During the first months of the project, the team critically reviewed the concepts of public goods and ecosystem services and, based on state of the art thinking, literature reviews and research, decided to use the holistic Social-Ecological-Systems (SES) framework to explore the full complexity of the factors and drivers enabling and limiting the joint delivery of economic, social and environmental outcomes in rural areas.
Following the review of concepts, we started a work stream on mapping the inter-linkages between farming and forestry management practices, different intensities of management and the provision of PG/ESS at EU level. The mapping work included firstly the creation of new agricultural crop and forestry maps at EU level. For agriculture, the work involved the geospatial presentation of the Farm Structure Survey data from 2010 provided by Eurostat for the first time. In addition, a novel approach was used to map the intensity of agricultural management. This was followed by the identification of proxy indicators and associated datasets for selected ESBOs. Lastly, an analysis of the geospatial patterns and trends emerging from the different maps created was carried out.
In parallel, we carried out an assessment of the socio-political, economic and institutional drivers which enable or inhibit the provision of the environmental and social benefits by agriculture and forestry. As a central plank of the project, PEGASUS teams in ten countries carried out 34 ‘broad and shallow’ case studies in different contexts using a participatory action-orientated research approach.
Finally, the team brought all strands of work together to develop a series of tools and recommendations for policy and for practice. We developed a toolkit for practitioners providing guidance and useful tips to stakeholders wishing to involve in a collective initiative to deliver more PG/ESS from agriculture and/or forestry. A mapping add-on to the toolkit was also developed helping local projects to better understand and benchmark the state of the provision of environmental and social benefits in their region.
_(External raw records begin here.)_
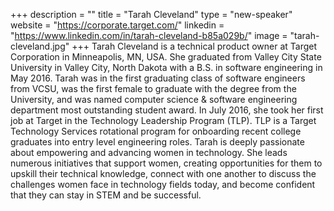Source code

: +++
description = ""
title = "Tarah Cleveland"
type = "new-speaker"
website = "https://corporate.target.com/"
linkedin = "https://www.linkedin.com/in/tarah-cleveland-b85a029b/"
image = "tarah-cleveland.jpg"
+++
Tarah Cleveland is a technical product owner at Target Corporation in Minneapolis, MN, USA. She graduated from Valley City State University in Valley City, North Dakota with a B.S. in software engineering in May 2016. Tarah was in the first graduating class of software engineers from VCSU, was the first female to graduate with the degree from the University, and was named computer science & software engineering department most outstanding student award. In July 2016, she took her first job at Target in the Technology Leadership Program (TLP). TLP is a Target Technology Services rotational program for onboarding recent college graduates into entry level engineering roles. Tarah is deeply passionate about empowering and advancing women in technology. She leads numerous initiatives that support women, creating opportunities for them to upskill their technical knowledge, connect with one another to discuss the challenges women face in technology fields today, and become confident that they can stay in STEM and be successful.
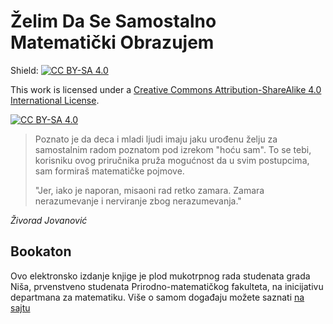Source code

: # Želim Da Se Samostalno Matematički Obrazujem

Shield: [![CC BY-SA 4.0][cc-by-sa-shield]][cc-by-sa]

This work is licensed under a
[Creative Commons Attribution-ShareAlike 4.0 International License][cc-by-sa].

[![CC BY-SA 4.0][cc-by-sa-image]][cc-by-sa]

[cc-by-sa]: http://creativecommons.org/licenses/by-sa/4.0/
[cc-by-sa-image]: https://licensebuttons.net/l/by-sa/4.0/88x31.png
[cc-by-sa-shield]: https://img.shields.io/badge/License-CC%20BY--SA%204.0-lightgrey.svg

> Poznato je da deca i mladi ljudi imaju jaku urođenu želju za samostalnim radom poznatom pod
> izrekom "hoću sam". To se tebi, korisniku ovog priručnika pruža mogućnost da u svim postupcima,
> sam formiraš matematičke pojmove.
> 
> "Jer, iako je naporan, misaoni rad retko zamara. Zamara nerazumevanje i nerviranje zbog nerazumevanja."

*Živorad Jovanović*


## Bookaton

Ovo elektronsko izdanje knjige je plod mukotrpnog rada studenata grada Niša,
prvenstveno studenata Prirodno-matematičkog fakulteta,
na inicijativu departmana za matematiku.
Više o samom događaju možete saznati [na sajtu](https://www.pmf.ni.ac.rs/bookaton/index.html)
With respect to policy, PEGASUS formulated a series of concrete recommendations highlighting the importance of providing support to and encouraging a variety of actors to cooperate to enable joined up action across a territory or along a supply chain. Increased funding for collaborative/cooperative action as well as for advice, knowledge-sharing and facilitation; designing and implementing a mix of well-targeted, flexible and coherent measures; and making a greater use of private funding are all important recommendations identified by the project as being effective levers of change. It is to be hoped that these considerations will get the attention they deserve in the proposed reform of the CAP post-2020 in particular.